■ WORK TO COMPLETE ■
For this exercise, write out the whole listing below exactly, omitting its images.
(INFORMATION GIVEN)
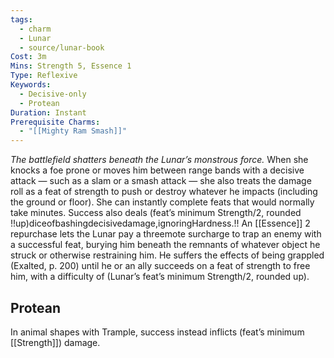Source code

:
 ```yaml
---
tags:
  - charm
  - Lunar
  - source/lunar-book
Cost: 3m
Mins: Strength 5, Essence 1
Type: Reflexive
Keywords:
  - Decisive-only
  - Protean
Duration: Instant
Prerequisite Charms:
  - "[[Mighty Ram Smash]]"
---
```

*The battlefield shatters beneath the Lunar’s monstrous force.*
When she knocks a foe prone or moves him between range bands with a decisive attack — such as a slam or a smash attack — she also treats the damage roll as a feat of strength to push or destroy whatever he impacts (including the ground or floor). She can instantly complete feats that would normally take minutes. Success also deals (feat’s minimum Strength/2, rounded !!up)diceofbashingdecisivedamage,ignoringHardness.!! An [[Essence]] 2 repurchase lets the Lunar pay a threemote surcharge to trap an enemy with a successful feat, burying him beneath the remnants of whatever object he struck or otherwise restraining him. He suffers the effects of being grappled (Exalted, p. 200) until he or an ally succeeds on a feat of strength to free him, with a difficulty of (Lunar’s feat’s minimum Strength/2, rounded up). 
## Protean 

In animal shapes with Trample, success instead inflicts (feat’s minimum [[Strength]]) damage.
(End INFORMATION GIVEN)
■ OUTPUT OF THE EXERCISE ■
Source code

:
 ```yaml
---
tags:
  - charm
  - Lunar
  - source/lunar-book
Cost: 3m
Mins: Strength 5, Essence 1
Type: Reflexive
Keywords:
  - Decisive-only
  - Protean
Duration: Instant
Prerequisite Charms:
  - "[[Mighty Ram Smash]]"
---
```

*The battlefield shatters beneath the Lunar’s monstrous force.*
When she knocks a foe prone or moves him between range bands with a decisive attack — such as a slam or a smash attack — she also treats the damage roll as a feat of strength to push or destroy whatever he impacts (including the ground or floor). She can instantly complete feats that would normally take minutes. Success also deals (feat’s minimum Strength/2, rounded !!up)diceofbashingdecisivedamage,ignoringHardness.!! An [[Essence]] 2 repurchase lets the Lunar pay a threemote surcharge to trap an enemy with a successful feat, burying him beneath the remnants of whatever object he struck or otherwise restraining him. He suffers the effects of being grappled (Exalted, p. 200) until he or an ally succeeds on a feat of strength to free him, with a difficulty of (Lunar’s feat’s minimum Strength/2, rounded up). 
## Protean 

In animal shapes with Trample, success instead inflicts (feat’s minimum [[Strength]]) damage.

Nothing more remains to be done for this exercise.